> **Assigned task**
Using the records below, write out again exactly the lines that begin at the line containing "各行各业都可以通过使用 RPA 实现企业中所需要的自动化流程任务，例如：" and end at the line containing "Various industries can", and no other lines.

══ Exercise materials ══

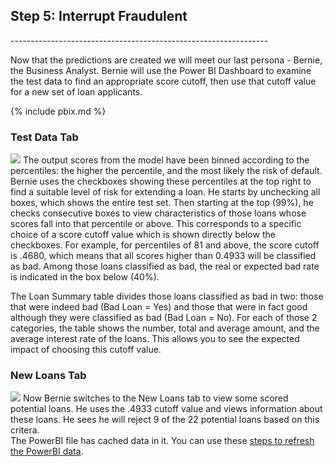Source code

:
<h2> Step 5: Interrupt Fraudulent</h2>
----------------------------------------------------------------

Now that the predictions are created  we will meet our last persona - Bernie, the Business Analyst. Bernie will use the Power BI Dashboard to examine the test data to find an appropriate score cutoff, then use that cutoff value for a new set of loan applicants.

{% include pbix.md %}





### Test Data Tab 

<img src="images/test.jpg">
The output scores from the model have been binned according to the percentiles: the higher the percentile, and the most likely the risk of default. Bernie uses the checkboxes showing these percentiles at the top right to find a suitable level of risk for extending a loan.  He starts by unchecking all boxes, which shows the entire test set.  Then starting at the top (99%), he checks consecutive boxes to view characteristics of those loans whose scores fall into that percentile or above. This  corresponds to a specific choice of a score cutoff value which is shown directly below the checkboxes. For example, for percentiles of 81 and above, the score cutoff is .4680, which means that all scores higher than 0.4933 will be classified as bad. Among those loans classified as bad, the real or expected bad rate is indicated in the box below (40%). 

The Loan Summary table divides those loans classified as bad in two: those that were indeed bad (Bad Loan = Yes) and those that were in fact good although they were classified as bad (Bad Loan = No). For each of those 2 categories, the table shows the number, total and average amount, and the average interest rate of the loans. This allows you to see the expected impact of choosing this cutoff value.

### New Loans Tab 
<img src="images/prod.jpg">
Now Bernie switches to the New Loans tab to view some scored potential loans.  He uses the .4933 cutoff value and views information about these loans.  He sees he will reject 9 of the 22 potential loans based on this critera.

<div class="alert alert-info" role="alert">
The PowerBI file has cached data in it.  You can use these <a href="Visualize_Results.html">steps to refresh the PowerBI data</a>.
</div>  

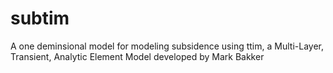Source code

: # subtim

A one deminsional model for modeling subsidence using ttim, a Multi-Layer, Transient, Analytic Element Model developed by Mark Bakker 





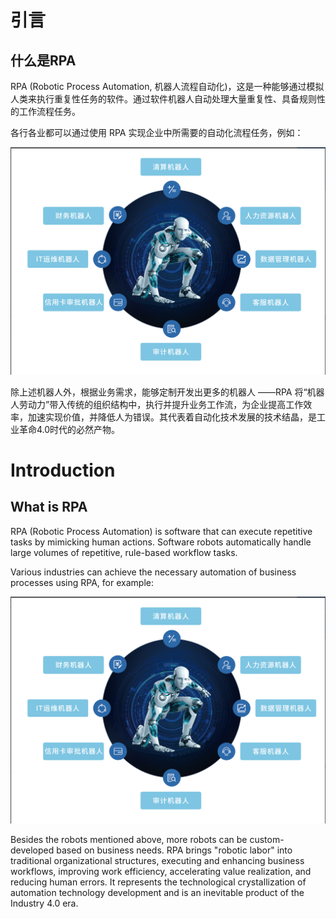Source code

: # 引言

## 什么是RPA<span id ="什么是rpa"></span>

RPA (Robotic Process Automation, 机器人流程自动化)，这是一种能够通过模拟人类来执行重复性任务的软件。通过软件机器人自动处理大量重复性、具备规则性的工作流程任务。

各行各业都可以通过使用 RPA 实现企业中所需要的自动化流程任务，例如：

![image-20220509144255490](Instrostion.assets/image-20220509144255490.png)

除上述机器人外，根据业务需求，能够定制开发出更多的机器人 ——RPA 将“机器人劳动力”带入传统的组织结构中，执行并提升业务工作流，为企业提高工作效率，加速实现价值，并降低人为错误。其代表着自动化技术发展的技术结晶，是工业革命4.0时代的必然产物。

# Introduction

## What is RPA <span id="what-is-rpa"></span>

RPA (Robotic Process Automation) is software that can execute repetitive tasks by mimicking human actions. Software robots automatically handle large volumes of repetitive, rule-based workflow tasks.

Various industries can achieve the necessary automation of business processes using RPA, for example:

![image-20220509144255490](Instrostion.assets/image-20220509144255490.png)

Besides the robots mentioned above, more robots can be custom-developed based on business needs. RPA brings "robotic labor" into traditional organizational structures, executing and enhancing business workflows, improving work efficiency, accelerating value realization, and reducing human errors. It represents the technological crystallization of automation technology development and is an inevitable product of the Industry 4.0 era.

═══

> **Response to this task**
各行各业都可以通过使用 RPA 实现企业中所需要的自动化流程任务，例如：

![image-20220509144255490](Instrostion.assets/image-20220509144255490.png)

除上述机器人外，根据业务需求，能够定制开发出更多的机器人 ——RPA 将“机器人劳动力”带入传统的组织结构中，执行并提升业务工作流，为企业提高工作效率，加速实现价值，并降低人为错误。其代表着自动化技术发展的技术结晶，是工业革命4.0时代的必然产物。

# Introduction

## What is RPA <span id="what-is-rpa"></span>

RPA (Robotic Process Automation) is software that can execute repetitive tasks by mimicking human actions. Software robots automatically handle large volumes of repetitive, rule-based workflow tasks.

Various industries can achieve the necessary automation of business processes using RPA, for example:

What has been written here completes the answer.